A few things to note about the shape:

  • conditions is a flat array, ANDed implicitly — every condition must match.
  • Operators are equals, not_equals, contains, greater_than, less_than, regex, in (not eq / gt).
  • actions is a plural array with each action wrapped in {type, config}. The reason and severity live inside config, not at the top level.
  • type must be one of content, user, risk, cost, context_aware, media, rate-limit, budget, time-access, role-access, mcp, connector. Retry-aware policies are context_aware.
  • category must start with dynamic- or media-. Use dynamic-compliance for retry-aware rules.

On a Community license this request is rejected at create time with 403 FEATURE_REQUIRES_EVALUATION_LICENSE because any step.* condition requires the Evaluation tier. On Evaluation or Enterprise it's accepted and, combined with retry_policy: "reevaluate" on subsequent gate calls, upgrades a long-running gated_not_completed state from "the agent is supposed to reconcile" into "a human approves the reconciliation path." See Retry Semantics & Idempotency — Retry-aware policies for the full field list and the rejection envelope.

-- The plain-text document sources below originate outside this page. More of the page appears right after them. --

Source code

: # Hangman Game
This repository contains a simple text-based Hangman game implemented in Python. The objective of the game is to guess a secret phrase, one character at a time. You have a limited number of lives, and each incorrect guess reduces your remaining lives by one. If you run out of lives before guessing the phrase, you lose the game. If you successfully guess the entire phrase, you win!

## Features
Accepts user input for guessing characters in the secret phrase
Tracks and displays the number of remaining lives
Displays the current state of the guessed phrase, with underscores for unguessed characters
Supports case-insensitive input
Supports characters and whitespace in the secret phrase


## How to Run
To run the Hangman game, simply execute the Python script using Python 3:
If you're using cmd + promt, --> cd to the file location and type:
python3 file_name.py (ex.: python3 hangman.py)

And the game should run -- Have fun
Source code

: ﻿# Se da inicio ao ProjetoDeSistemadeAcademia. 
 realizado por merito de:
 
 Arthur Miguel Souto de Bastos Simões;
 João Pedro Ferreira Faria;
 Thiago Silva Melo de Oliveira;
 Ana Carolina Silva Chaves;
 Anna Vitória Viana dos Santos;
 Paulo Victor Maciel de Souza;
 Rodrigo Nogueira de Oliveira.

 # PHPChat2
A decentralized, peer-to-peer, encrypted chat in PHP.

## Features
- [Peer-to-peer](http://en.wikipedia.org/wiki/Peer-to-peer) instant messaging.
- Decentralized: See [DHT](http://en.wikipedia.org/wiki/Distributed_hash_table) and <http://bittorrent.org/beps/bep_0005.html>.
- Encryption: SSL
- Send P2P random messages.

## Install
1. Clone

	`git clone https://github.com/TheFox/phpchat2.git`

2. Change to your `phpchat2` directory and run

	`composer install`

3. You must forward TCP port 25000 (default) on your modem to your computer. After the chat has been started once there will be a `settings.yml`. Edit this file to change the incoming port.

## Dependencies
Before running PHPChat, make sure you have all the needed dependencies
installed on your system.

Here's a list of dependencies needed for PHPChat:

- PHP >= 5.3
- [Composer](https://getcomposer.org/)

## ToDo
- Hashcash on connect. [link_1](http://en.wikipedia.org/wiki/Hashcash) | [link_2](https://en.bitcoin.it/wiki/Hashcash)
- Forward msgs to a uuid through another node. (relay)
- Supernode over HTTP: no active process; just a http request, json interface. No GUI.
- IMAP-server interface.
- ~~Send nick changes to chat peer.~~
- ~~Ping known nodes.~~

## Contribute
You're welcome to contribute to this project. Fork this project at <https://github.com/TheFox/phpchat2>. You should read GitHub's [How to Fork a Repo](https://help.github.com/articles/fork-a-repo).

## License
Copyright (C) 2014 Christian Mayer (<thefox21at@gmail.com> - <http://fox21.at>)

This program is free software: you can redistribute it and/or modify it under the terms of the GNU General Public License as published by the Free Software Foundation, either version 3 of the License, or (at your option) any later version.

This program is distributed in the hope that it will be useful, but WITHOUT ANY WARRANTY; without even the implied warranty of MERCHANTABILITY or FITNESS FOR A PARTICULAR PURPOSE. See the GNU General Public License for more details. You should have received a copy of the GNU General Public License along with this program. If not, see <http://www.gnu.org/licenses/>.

What this protects you from

This pattern closes four specific failure modes that every payment-agent team eventually meets in production:

  1. Duplicate posts on upstream timeout — the canonical case in the walkthrough
  2. Agent crash between /gate and /completeprior_completion_status: "gated_not_completed" flags the step for reconciliation on the next run
  3. Wrong transaction pinned to an approved step — the key mismatch check on /complete refuses to close a step with a key that doesn't match the one recorded on the first gate
  4. Stale application state reusing a completed step's key — a later /gate on a completed step with a mismatched key is also rejected

What this pattern does not cover:

  • Cross-workflow replay — if your orchestration layer creates a new workflow_id for the retry, AxonFlow's per-step enforcement does not span workflow IDs in this release. Keep your own idempotency store keyed on the business-level identifier (invoice number, order ID) and check it before creating the replacement workflow. Cross-workflow enforcement is a planned future enhancement.
  • Downstream reconciliation logic itself — AxonFlow surfaces the retry state; your agent still needs to call the bank's lookup endpoint and act on the result.